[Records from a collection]
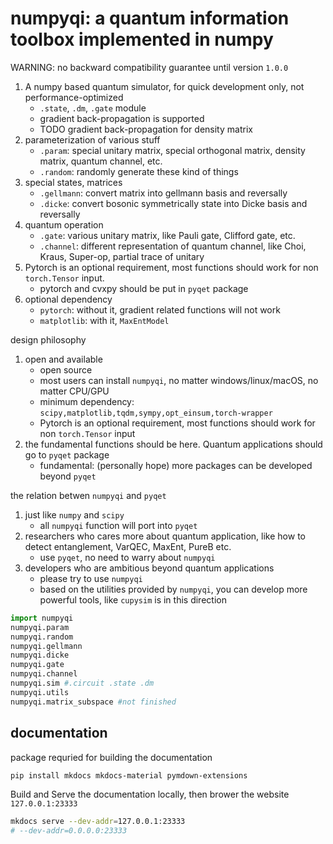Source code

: # numpyqi: a quantum information toolbox implemented in numpy

WARNING: no backward compatibility guarantee until version `1.0.0`

1. A numpy based quantum simulator, for quick development only, not performance-optimized
   * `.state`, `.dm`, `.gate` module
   * gradient back-propagation is supported
   * TODO gradient back-propagation for density matrix
2. parameterization of various stuff
   * `.param`: special unitary matrix, special orthogonal matrix, density matrix, quantum channel, etc.
   * `.random`: randomly generate these kind of things
3. special states, matrices
   * `.gellmann`: convert matrix into gellmann basis and reversally
   * `.dicke`: convert bosonic symmetrically state into Dicke basis and reversally
4. quantum operation
   * `.gate`: various unitary matrix, like Pauli gate, Clifford gate, etc.
   * `.channel`: different representation of quantum channel, like Choi, Kraus, Super-op, partial trace of unitary
5. Pytorch is an optional requirement, most functions should work for non `torch.Tensor` input.
   * pytorch and cvxpy should be put in `pyqet` package
6. optional dependency
   * `pytorch`: without it, gradient related functions will not work
   * `matplotlib`: with it, `MaxEntModel`

design philosophy

1. open and available
   * open source
   * most users can install `numpyqi`, no matter windows/linux/macOS, no matter CPU/GPU
   * minimum dependency: `scipy,matplotlib,tqdm,sympy,opt_einsum,torch-wrapper`
   * Pytorch is an optional requirement, most functions should work for non `torch.Tensor` input
2. the fundamental functions should be here. Quantum applications should go to `pyqet` package
   * fundamental: (personally hope) more packages can be developed beyond `pyqet`

the relation betwen `numpyqi` and `pyqet`

1. just like `numpy` and `scipy`
   * all `numpyqi` function will port into `pyqet`
2. researchers who cares more about quantum application, like how to detect entanglement, VarQEC, MaxEnt, PureB etc.
   * use `pyqet`, no need to warry about `numpyqi`
3. developers who are ambitious beyond quantum applications
   * please try to use `numpyqi`
   * based on the utilities provided by `numpyqi`, you can develop more powerful tools, like `cupysim` is in this direction

```python
import numpyqi
numpyqi.param
numpyqi.random
numpyqi.gellmann
numpyqi.dicke
numpyqi.gate
numpyqi.channel
numpyqi.sim #.circuit .state .dm
numpyqi.utils
numpyqi.matrix_subspace #not finished
```

## documentation

package requried for building the documentation

```bash
pip install mkdocs mkdocs-material pymdown-extensions
```

Build and Serve the documentation locally, then brower the website `127.0.0.1:23333`

```bash
mkdocs serve --dev-addr=127.0.0.1:23333
# --dev-addr=0.0.0.0:23333
```
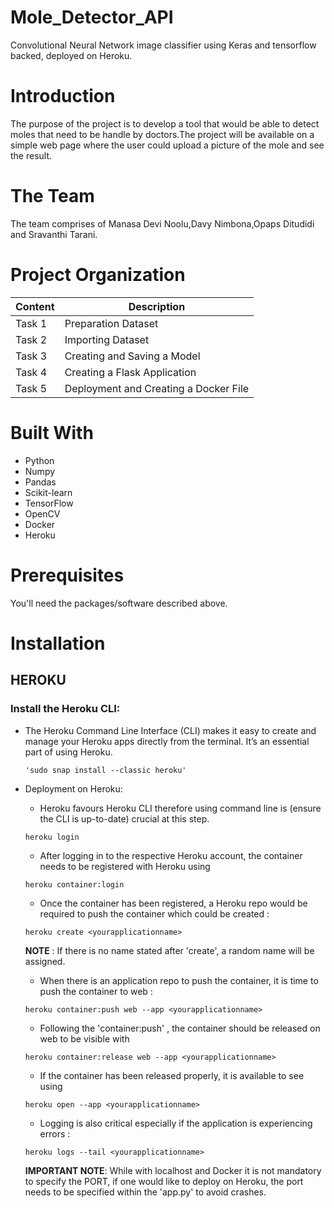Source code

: # Mole_Detector_API
Convolutional Neural Network image classifier using Keras and tensorflow backed, deployed on Heroku.

# Introduction
The purpose of the project is to develop a tool that would be able to detect moles that need to be handle by doctors.The project will be available on a simple web page where the user could upload a picture of the mole and see the result.

# The Team
The team comprises of Manasa Devi Noolu,Davy Nimbona,Opaps Ditudidi and Sravanthi Tarani.

# Project Organization
| Content	| Description |
|-------- | -------------|
| Task 1	| Preparation Dataset |
| Task 2	| Importing Dataset |
| Task 3	| Creating and Saving a Model |
| Task 4	| Creating a Flask Application |
| Task 5	| Deployment and Creating a Docker File |

# Built With

* Python
* Numpy
* Pandas
* Scikit-learn
* TensorFlow
* OpenCV
* Docker
* Heroku

# Prerequisites
You'll need the packages/software described above.

# Installation

  ## HEROKU
   ### Install the Heroku CLI:
   * The Heroku Command Line Interface (CLI) makes it easy to create and manage your Heroku apps directly from the terminal.       It’s an essential part of using Heroku.
      ```
     'sudo snap install --classic heroku'
      ```
   * Deployment on Heroku:
      * Heroku favours Heroku CLI therefore using command line is (ensure the CLI is up-to-date) crucial at this step.
      ```
      heroku login
      ```
      * After logging in to the respective Heroku account, the container needs to be registered with Heroku using
      ```
      heroku container:login
      ```
      * Once the container has been registered, a Heroku repo would be required to push the container which could be created :
      ```
      heroku create <yourapplicationname>
      ```
      **NOTE** : If there is no name stated after 'create', a random name will be assigned.
      * When there is an application repo to push the container, it is time to push the container to web :
      ```
      heroku container:push web --app <yourapplicationname>
      ```
      
      * Following the 'container:push' , the container should be released on web to be visible with
      ```
      heroku container:release web --app <yourapplicationname>
      ```
      * If the container has been released properly, it is available to see using
      ```
      heroku open --app <yourapplicationname>
      ```
      * Logging is also critical especially if the application is experiencing errors :
      ```
      heroku logs --tail <yourapplicationname>
      ```
      **IMPORTANT NOTE**: While with localhost and Docker it is not mandatory to specify the PORT, if one would like to deploy on Heroku, the port needs to be specified within the 'app.py' to avoid crashes.
      

 

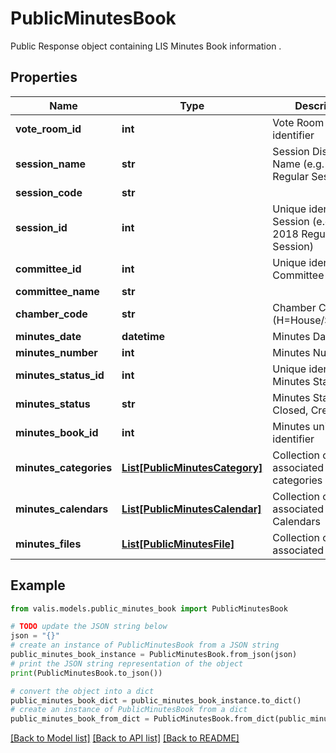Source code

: # PublicMinutesBook

Public Response object containing LIS Minutes Book information .

## Properties

Name | Type | Description | Notes
------------ | ------------- | ------------- | -------------
**vote_room_id** | **int** | Vote Room unique identifier | [optional] 
**session_name** | **str** | Session Display Name (e.g. 2019 Regular Session) | [optional] 
**session_code** | **str** |  | [optional] 
**session_id** | **int** | Unique identifier of Session (e.g. 41 &#x3D; 2018 Regular Session) | 
**committee_id** | **int** | Unique identifier of Committee | [optional] 
**committee_name** | **str** |  | [optional] 
**chamber_code** | **str** | Chamber Code (H&#x3D;House/S&#x3D;Senate) | 
**minutes_date** | **datetime** | Minutes Date | 
**minutes_number** | **int** | Minutes Number | [optional] 
**minutes_status_id** | **int** | Unique identifier of Minutes Status | [optional] 
**minutes_status** | **str** | Minutes Status (eg. Closed, Created...) | [optional] 
**minutes_book_id** | **int** | Minutes unique identifier | [optional] 
**minutes_categories** | [**List[PublicMinutesCategory]**](PublicMinutesCategory.md) | Collection of associated categories | [optional] 
**minutes_calendars** | [**List[PublicMinutesCalendar]**](PublicMinutesCalendar.md) | Collection of associated Calendars | [optional] 
**minutes_files** | [**List[PublicMinutesFile]**](PublicMinutesFile.md) | Collection of associated Files | [optional] 

## Example

```python
from valis.models.public_minutes_book import PublicMinutesBook

# TODO update the JSON string below
json = "{}"
# create an instance of PublicMinutesBook from a JSON string
public_minutes_book_instance = PublicMinutesBook.from_json(json)
# print the JSON string representation of the object
print(PublicMinutesBook.to_json())

# convert the object into a dict
public_minutes_book_dict = public_minutes_book_instance.to_dict()
# create an instance of PublicMinutesBook from a dict
public_minutes_book_from_dict = PublicMinutesBook.from_dict(public_minutes_book_dict)
```
[[Back to Model list]](../README.md#documentation-for-models) [[Back to API list]](../README.md#documentation-for-api-endpoints) [[Back to README]](../README.md)


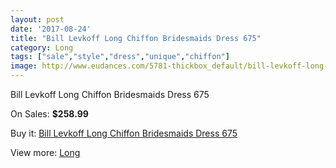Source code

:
 ```yaml
---
layout: post
date: '2017-08-24'
title: "Bill Levkoff Long Chiffon Bridesmaids Dress 675"
category: Long
tags: ["sale","style","dress","unique","chiffon"]
image: http://www.eudances.com/5781-thickbox_default/bill-levkoff-long-chiffon-bridesmaids-dress-675.jpg
---
```

Bill Levkoff Long Chiffon Bridesmaids Dress 675

On Sales: **$258.99**
<a href="https://www.eudances.com/en/long/2021-bill-levkoff-long-chiffon-bridesmaids-dress-675.html"><amp-img layout="responsive" width="600" height="600" src="//www.eudances.com/5781-thickbox_default/bill-levkoff-long-chiffon-bridesmaids-dress-675.jpg" alt="Bill Levkoff Long Chiffon Bridesmaids Dress 675 0" /></a>
<a href="https://www.eudances.com/en/long/2021-bill-levkoff-long-chiffon-bridesmaids-dress-675.html"><amp-img layout="responsive" width="600" height="600" src="//www.eudances.com/5782-thickbox_default/bill-levkoff-long-chiffon-bridesmaids-dress-675.jpg" alt="Bill Levkoff Long Chiffon Bridesmaids Dress 675 1" /></a>

Buy it: [Bill Levkoff Long Chiffon Bridesmaids Dress 675](https://www.eudances.com/en/long/2021-bill-levkoff-long-chiffon-bridesmaids-dress-675.html "Bill Levkoff Long Chiffon Bridesmaids Dress 675")

View more: [Long](https://www.eudances.com/en/21-long "Long")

== Problem to solve ==
Starting at the first line of the records and stopping after the line with "no matter CPU/GPU", copy each line exactly; pictures stay out.

== Solution for this problem ==
Source code

: # numpyqi: a quantum information toolbox implemented in numpy

WARNING: no backward compatibility guarantee until version `1.0.0`

1. A numpy based quantum simulator, for quick development only, not performance-optimized
   * `.state`, `.dm`, `.gate` module
   * gradient back-propagation is supported
   * TODO gradient back-propagation for density matrix
2. parameterization of various stuff
   * `.param`: special unitary matrix, special orthogonal matrix, density matrix, quantum channel, etc.
   * `.random`: randomly generate these kind of things
3. special states, matrices
   * `.gellmann`: convert matrix into gellmann basis and reversally
   * `.dicke`: convert bosonic symmetrically state into Dicke basis and reversally
4. quantum operation
   * `.gate`: various unitary matrix, like Pauli gate, Clifford gate, etc.
   * `.channel`: different representation of quantum channel, like Choi, Kraus, Super-op, partial trace of unitary
5. Pytorch is an optional requirement, most functions should work for non `torch.Tensor` input.
   * pytorch and cvxpy should be put in `pyqet` package
6. optional dependency
   * `pytorch`: without it, gradient related functions will not work
   * `matplotlib`: with it, `MaxEntModel`

design philosophy

1. open and available
   * open source
   * most users can install `numpyqi`, no matter windows/linux/macOS, no matter CPU/GPU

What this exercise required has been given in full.